Bergeser ke daerah pegunungan seperti Malang dan Lumajang, tradisi ‘Tirakatan’ atau meditasi dalam keheningan menjadi pilihan utama.
Banyak masyarakat memilih untuk berkumpul di tempat-tempat keramat, gua, atau puncak gunung untuk melakukan introspeksi diri, memohon berkah, dan membersihkan jiwa dari hal-hal negatif.
Suasana malam yang sunyi, hanya dipecah oleh suara jangkrik dan embusan angin, kian menambah kekhusyukan.
Tak kalah menarik adalah tradisi Kirab Pusaka yang banyak dijumpai di kota-kota tua seperti Kediri, Blitar, dan Surabaya. Benda-benda pusaka keraton atau peninggalan leluhur diarak keliling kota dengan iringan doa-doa dan lantunan kidung Jawa.
Prosesi ini bukan sekadar pameran benda kuno, melainkan wujud penghormatan terhadap sejarah, nilai-nilai luhur, dan upaya untuk melestarikan warisan budaya.

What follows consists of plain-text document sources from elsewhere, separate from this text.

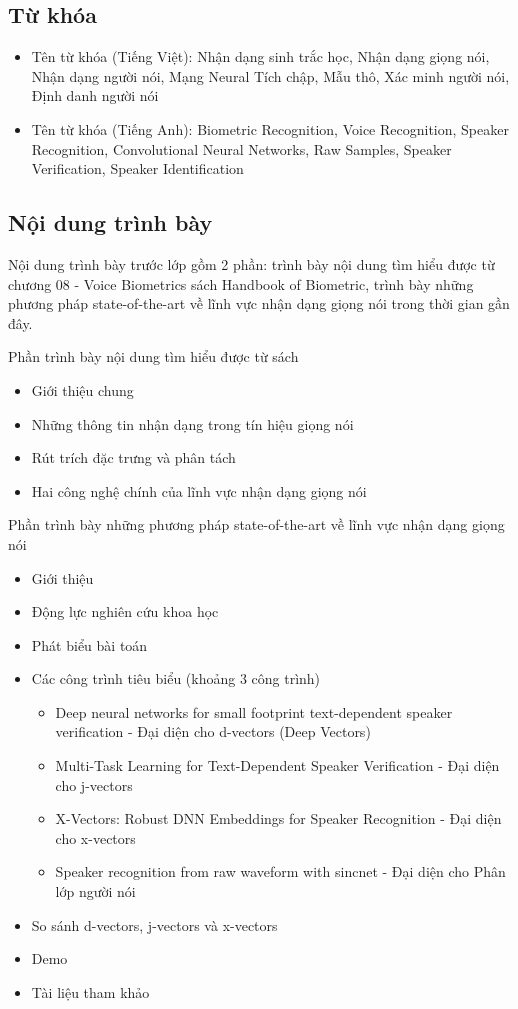 \documentclass{article}
\begin{document}
	\subsection{Từ khóa}
	\begin{itemize}
		\item Tên từ khóa (Tiếng Việt): Nhận dạng sinh trắc học, Nhận dạng giọng nói, Nhận dạng người nói, Mạng Neural Tích chập, Mẫu thô, Xác minh người nói, Định danh người nói
		\item 	Tên từ khóa (Tiếng Anh): Biometric Recognition, Voice Recognition, Speaker Recognition, Convolutional Neural Networks, Raw Samples, Speaker Verification, Speaker Identification
	\end{itemize}
	
	\subsection{Nội dung trình bày}
	\qquad Nội dung trình bày trước lớp gồm 2 phần: trình bày nội dung tìm hiểu được từ chương 08 - Voice Biometrics sách Handbook of Biometric, trình bày những phương pháp state-of-the-art về lĩnh vực nhận dạng giọng nói trong thời gian gần đây.
	
	Phần trình bày nội dung tìm hiểu được từ sách
	\begin{itemize}
		\item Giới thiệu chung
		\item Những thông tin nhận dạng trong tín hiệu giọng nói
		\item Rút trích đặc trưng và phân tách
		\item Hai công nghệ chính của lĩnh vực nhận dạng giọng nói
	\end{itemize}
	Phần trình bày những phương pháp state-of-the-art về lĩnh vực nhận dạng giọng nói
	\begin{itemize}
		\item Giới thiệu
		\item Động lực nghiên cứu khoa học
		\item Phát biểu bài toán
		\item Các công trình tiêu biểu (khoảng 3 công trình)
		\begin{itemize}
			\item Deep neural networks for small footprint text-dependent speaker verification - Đại diện cho d-vectors (Deep Vectors)
			\item Multi-Task Learning for Text-Dependent Speaker Verification - Đại diện cho j-vectors
			\item X-Vectors: Robust DNN Embeddings for Speaker Recognition - Đại diện cho x-vectors
			\item Speaker recognition from raw waveform with sincnet - Đại diện cho Phân lớp người nói
		\end{itemize}
		\item So sánh d-vectors, j-vectors và x-vectors
		\item Demo
		\item Tài liệu tham khảo
	\end{itemize}
\end{document}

Masyarakat berjejer di sepanjang jalan untuk menyaksikan kirab, berharap mendapatkan berkah dari energi positif yang terpancar dari pusaka-pusaka tersebut.
Keunikan lain yang sering ditemui adalah tradisi ‘Mubeng Beteng’ atau mengelilingi benteng keraton tanpa alas kaki, seperti yang masih dilestarikan di beberapa tempat yang memiliki peninggalan keraton.
Tradisi ini melambangkan kesederhanaan, kerendahan hati, dan pengingat akan siklus kehidupan yang terus berputar.
Namun, di balik beragamnya ritual dan tradisi, esensi 1 Suro tetaplah sama: sebuah momen untuk refleksi diri dan introspeksi.
Masyarakat Jawa meyakini bahwa malam 1 Suro adalah waktu yang tepat untuk melakukan perenungan, mengevaluasi diri setahun ke belakang, dan merencanakan langkah ke depan dengan lebih bijaksana.
Keheningan dan kesunyian yang menyelimuti malam ini dianggap ideal untuk terhubung dengan diri sendiri dan kekuatan spiritual.
Bagi para wisatawan dan peneliti budaya, perayaan 1 Suro di Jawa Timur menawarkan pengalaman yang tak terlupakan.
Ini adalah kesempatan emas untuk menyelami kekayaan filosofi Jawa, menyaksikan langsung tradisi yang dijaga turun-temurun, dan merasakan aura spiritual yang begitu kental. Fenomena ini sekaligus menjadi daya tarik budaya yang patut dilestarikan dan diperkenalkan kepada dunia.
Meski zaman terus berubah, semangat 1 Suro di Jawa Timur tetap menyala, menjadi penanda identitas budaya yang kuat, dan pengingat akan pentingnya menjaga keseimbangan antara dunia materi dan spiritual. Sebuah perayaan yang tak hanya memanjakan mata, tetapi juga menyejukkan jiwa.